Collection entries
:::::

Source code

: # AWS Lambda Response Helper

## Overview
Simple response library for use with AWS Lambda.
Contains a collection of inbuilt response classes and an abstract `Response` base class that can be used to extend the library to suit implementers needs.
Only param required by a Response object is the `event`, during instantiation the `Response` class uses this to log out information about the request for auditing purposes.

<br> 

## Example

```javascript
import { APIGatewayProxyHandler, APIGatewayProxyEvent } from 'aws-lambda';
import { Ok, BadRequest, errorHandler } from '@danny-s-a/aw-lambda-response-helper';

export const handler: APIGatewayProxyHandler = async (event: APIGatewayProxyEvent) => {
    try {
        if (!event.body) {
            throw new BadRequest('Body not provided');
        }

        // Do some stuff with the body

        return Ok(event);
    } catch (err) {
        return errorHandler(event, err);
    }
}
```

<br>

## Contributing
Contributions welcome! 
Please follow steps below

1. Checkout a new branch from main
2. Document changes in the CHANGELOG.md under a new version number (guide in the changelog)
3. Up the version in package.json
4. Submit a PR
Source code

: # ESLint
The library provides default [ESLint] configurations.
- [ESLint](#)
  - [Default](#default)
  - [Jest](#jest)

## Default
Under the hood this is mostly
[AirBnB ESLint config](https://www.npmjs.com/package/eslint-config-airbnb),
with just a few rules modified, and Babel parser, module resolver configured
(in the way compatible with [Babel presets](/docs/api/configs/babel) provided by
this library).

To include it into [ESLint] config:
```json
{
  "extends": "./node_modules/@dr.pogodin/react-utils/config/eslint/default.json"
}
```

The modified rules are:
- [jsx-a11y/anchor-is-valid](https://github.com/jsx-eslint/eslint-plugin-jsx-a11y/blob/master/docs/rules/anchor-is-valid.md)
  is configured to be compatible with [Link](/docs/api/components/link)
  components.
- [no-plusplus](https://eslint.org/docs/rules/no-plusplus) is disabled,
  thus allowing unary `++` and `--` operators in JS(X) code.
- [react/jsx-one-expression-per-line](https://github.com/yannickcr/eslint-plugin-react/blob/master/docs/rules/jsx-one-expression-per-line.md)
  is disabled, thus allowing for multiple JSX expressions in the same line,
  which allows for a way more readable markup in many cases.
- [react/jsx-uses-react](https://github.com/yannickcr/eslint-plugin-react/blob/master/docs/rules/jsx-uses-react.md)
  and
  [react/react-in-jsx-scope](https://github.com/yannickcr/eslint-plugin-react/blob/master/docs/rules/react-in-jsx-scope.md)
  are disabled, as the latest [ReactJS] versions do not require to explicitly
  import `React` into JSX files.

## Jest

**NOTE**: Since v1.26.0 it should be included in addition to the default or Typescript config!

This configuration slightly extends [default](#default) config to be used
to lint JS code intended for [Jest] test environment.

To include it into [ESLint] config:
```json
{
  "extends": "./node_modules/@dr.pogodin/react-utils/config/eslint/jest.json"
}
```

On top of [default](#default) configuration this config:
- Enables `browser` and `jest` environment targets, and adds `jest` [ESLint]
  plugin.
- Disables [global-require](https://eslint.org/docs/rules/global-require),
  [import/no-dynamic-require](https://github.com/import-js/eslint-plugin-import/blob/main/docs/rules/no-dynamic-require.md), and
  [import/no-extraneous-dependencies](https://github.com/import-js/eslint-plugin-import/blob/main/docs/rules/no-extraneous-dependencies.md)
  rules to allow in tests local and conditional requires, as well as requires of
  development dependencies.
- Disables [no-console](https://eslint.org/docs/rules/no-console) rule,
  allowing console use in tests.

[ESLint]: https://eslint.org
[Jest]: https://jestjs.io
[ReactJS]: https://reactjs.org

:::::

### TASK DETAILS
Please return the lines above exactly, from the first one down to the line with "Only param required", and stop after that line.

### YOUR RESPONSE
Source code

: # AWS Lambda Response Helper

## Overview
Simple response library for use with AWS Lambda.
Contains a collection of inbuilt response classes and an abstract `Response` base class that can be used to extend the library to suit implementers needs.
Only param required by a Response object is the `event`, during instantiation the `Response` class uses this to log out information about the request for auditing purposes.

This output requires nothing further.